*PROBLEM DESCRIPTION*. Any images in the records should be skipped; transcribe the rest exactly.

[[ MATERIAL PROVIDED, beginning ]]

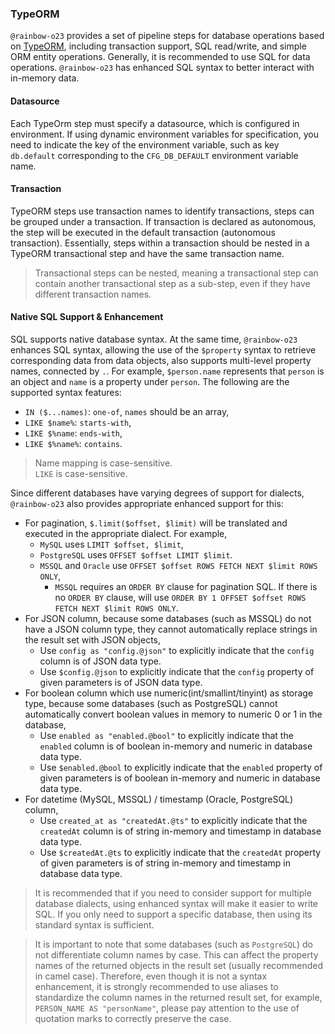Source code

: ### TypeORM

`@rainbow-o23` provides a set of pipeline steps for database operations based on [TypeORM](https://typeorm.io/), including transaction
support, SQL read/write, and simple ORM entity operations. Generally, it is recommended to use SQL for data operations. `@rainbow-o23` has
enhanced SQL syntax to better interact with in-memory data.

#### Datasource

Each TypeOrm step must specify a datasource, which is configured in environment. If using dynamic environment variables for specification,
you need to indicate the key of the environment variable, such as key `db.default` corresponding to the `CFG_DB_DEFAULT` environment
variable name.

#### Transaction

TypeORM steps use transaction names to identify transactions, steps can be grouped under a transaction. If transaction is declared as
autonomous, the step will be executed in the default transaction (autonomous transaction). Essentially, steps within a transaction should be
nested in a TypeORM transactional step and have the same transaction name.

> Transactional steps can be nested, meaning a transactional step can contain another transactional step as a sub-step, even if they have
> different transaction names.

#### Native SQL Support & Enhancement

SQL supports native database syntax. At the same time, `@rainbow-o23` enhances SQL syntax, allowing the use of the `$property` syntax to
retrieve corresponding data from data objects, also supports multi-level property names, connected by `.`. For example, `$person.name`
represents that `person` is an object and `name` is a property under `person`. The following are the supported syntax features:

- `IN ($...names)`: `one-of`, `names` should be an array,
- `LIKE $name%`: `starts-with`,
- `LIKE $%name`: `ends-with`,
- `LIKE $%name%`: `contains`.

> Name mapping is case-sensitive.  
> `LIKE` is case-sensitive.

Since different databases have varying degrees of support for dialects, `@rainbow-o23` also provides appropriate enhanced support for this:

- For pagination, `$.limit($offset, $limit)` will be translated and executed in the appropriate dialect. For example,
	- `MySQL` uses `LIMIT $offset, $limit`,
	- `PostgreSQL` uses `OFFSET $offset LIMIT $limit`.
	- `MSSQL` and `Oracle` use `OFFSET $offset ROWS FETCH NEXT $limit ROWS ONLY`,
		- `MSSQL` requires an `ORDER BY` clause for pagination SQL. If there is no `ORDER BY` clause, will
		  use `ORDER BY 1 OFFSET $offset ROWS FETCH NEXT $limit ROWS ONLY`.
- For JSON column, because some databases (such as MSSQL) do not have a JSON column type, they cannot automatically replace strings in the
  result set with JSON objects,
	- Use `config as "config.@json"` to explicitly indicate that the `config` column is of JSON data type.
	- Use `$config.@json` to explicitly indicate that the `config` property of given parameters is of JSON data type.
- For boolean column which use numeric(int/smallint/tinyint) as storage type, because some databases (such as PostgreSQL) cannot
  automatically convert boolean values in memory to numeric 0 or 1 in the database,
	- Use `enabled as "enabled.@bool"` to explicitly indicate that the `enabled` column is of boolean in-memory and numeric in database data
	  type.
	- Use `$enabled.@bool` to explicitly indicate that the `enabled` property of given parameters is of boolean in-memory and numeric in
	  database data type.
- For datetime (MySQL, MSSQL) / timestamp (Oracle, PostgreSQL) column,
	- Use `created_at as "createdAt.@ts"` to explicitly indicate that the `createdAt` column is of string in-memory and timestamp in
	  database data type.
	- Use `$createdAt.@ts` to explicitly indicate that the `createdAt` property of given parameters is of string in-memory and timestamp in
	  database data type.

> It is recommended that if you need to consider support for multiple database dialects, using enhanced syntax will make it easier to write
> SQL. If you only need to support a specific database, then using its standard syntax is sufficient.

> It is important to note that some databases (such as `PostgreSQL`) do not differentiate column names by case. This can affect the property
> names of the returned objects in the result set (usually recommended in camel case). Therefore, even though it is not a syntax
> enhancement, it is strongly recommended to use aliases to standardize the column names in the returned result set, for
> example, `PERSON_NAME AS "personName"`, please pay attention to the use of quotation marks to correctly preserve the case.
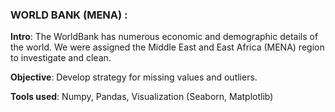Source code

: ### WORLD BANK (MENA) : 

**Intro**: The WorldBank has numerous economic and demographic details of the world. We were assigned the Middle East and East Africa (MENA) region to investigate and clean.

**Objective**: Develop strategy for missing values and outliers.  

**Tools used**: Numpy, Pandas, Visualization (Seaborn, Matplotlib)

[[ MATERIAL PROVIDED, end ]]

*REPLY*.
Source code

: ### TypeORM

`@rainbow-o23` provides a set of pipeline steps for database operations based on [TypeORM](https://typeorm.io/), including transaction
support, SQL read/write, and simple ORM entity operations. Generally, it is recommended to use SQL for data operations. `@rainbow-o23` has
enhanced SQL syntax to better interact with in-memory data.

#### Datasource

Each TypeOrm step must specify a datasource, which is configured in environment. If using dynamic environment variables for specification,
you need to indicate the key of the environment variable, such as key `db.default` corresponding to the `CFG_DB_DEFAULT` environment
variable name.

#### Transaction

TypeORM steps use transaction names to identify transactions, steps can be grouped under a transaction. If transaction is declared as
autonomous, the step will be executed in the default transaction (autonomous transaction). Essentially, steps within a transaction should be
nested in a TypeORM transactional step and have the same transaction name.

> Transactional steps can be nested, meaning a transactional step can contain another transactional step as a sub-step, even if they have
> different transaction names.

#### Native SQL Support & Enhancement

SQL supports native database syntax. At the same time, `@rainbow-o23` enhances SQL syntax, allowing the use of the `$property` syntax to
retrieve corresponding data from data objects, also supports multi-level property names, connected by `.`. For example, `$person.name`
represents that `person` is an object and `name` is a property under `person`. The following are the supported syntax features:

- `IN ($...names)`: `one-of`, `names` should be an array,
- `LIKE $name%`: `starts-with`,
- `LIKE $%name`: `ends-with`,
- `LIKE $%name%`: `contains`.

> Name mapping is case-sensitive.  
> `LIKE` is case-sensitive.

Since different databases have varying degrees of support for dialects, `@rainbow-o23` also provides appropriate enhanced support for this:

- For pagination, `$.limit($offset, $limit)` will be translated and executed in the appropriate dialect. For example,
	- `MySQL` uses `LIMIT $offset, $limit`,
	- `PostgreSQL` uses `OFFSET $offset LIMIT $limit`.
	- `MSSQL` and `Oracle` use `OFFSET $offset ROWS FETCH NEXT $limit ROWS ONLY`,
		- `MSSQL` requires an `ORDER BY` clause for pagination SQL. If there is no `ORDER BY` clause, will
		  use `ORDER BY 1 OFFSET $offset ROWS FETCH NEXT $limit ROWS ONLY`.
- For JSON column, because some databases (such as MSSQL) do not have a JSON column type, they cannot automatically replace strings in the
  result set with JSON objects,
	- Use `config as "config.@json"` to explicitly indicate that the `config` column is of JSON data type.
	- Use `$config.@json` to explicitly indicate that the `config` property of given parameters is of JSON data type.
- For boolean column which use numeric(int/smallint/tinyint) as storage type, because some databases (such as PostgreSQL) cannot
  automatically convert boolean values in memory to numeric 0 or 1 in the database,
	- Use `enabled as "enabled.@bool"` to explicitly indicate that the `enabled` column is of boolean in-memory and numeric in database data
	  type.
	- Use `$enabled.@bool` to explicitly indicate that the `enabled` property of given parameters is of boolean in-memory and numeric in
	  database data type.
- For datetime (MySQL, MSSQL) / timestamp (Oracle, PostgreSQL) column,
	- Use `created_at as "createdAt.@ts"` to explicitly indicate that the `createdAt` column is of string in-memory and timestamp in
	  database data type.
	- Use `$createdAt.@ts` to explicitly indicate that the `createdAt` property of given parameters is of string in-memory and timestamp in
	  database data type.

> It is recommended that if you need to consider support for multiple database dialects, using enhanced syntax will make it easier to write
> SQL. If you only need to support a specific database, then using its standard syntax is sufficient.

> It is important to note that some databases (such as `PostgreSQL`) do not differentiate column names by case. This can affect the property
> names of the returned objects in the result set (usually recommended in camel case). Therefore, even though it is not a syntax
> enhancement, it is strongly recommended to use aliases to standardize the column names in the returned result set, for
> example, `PERSON_NAME AS "personName"`, please pay attention to the use of quotation marks to correctly preserve the case.
Source code

: ### WORLD BANK (MENA) : 

**Intro**: The WorldBank has numerous economic and demographic details of the world. We were assigned the Middle East and East Africa (MENA) region to investigate and clean.

**Objective**: Develop strategy for missing values and outliers.  

**Tools used**: Numpy, Pandas, Visualization (Seaborn, Matplotlib)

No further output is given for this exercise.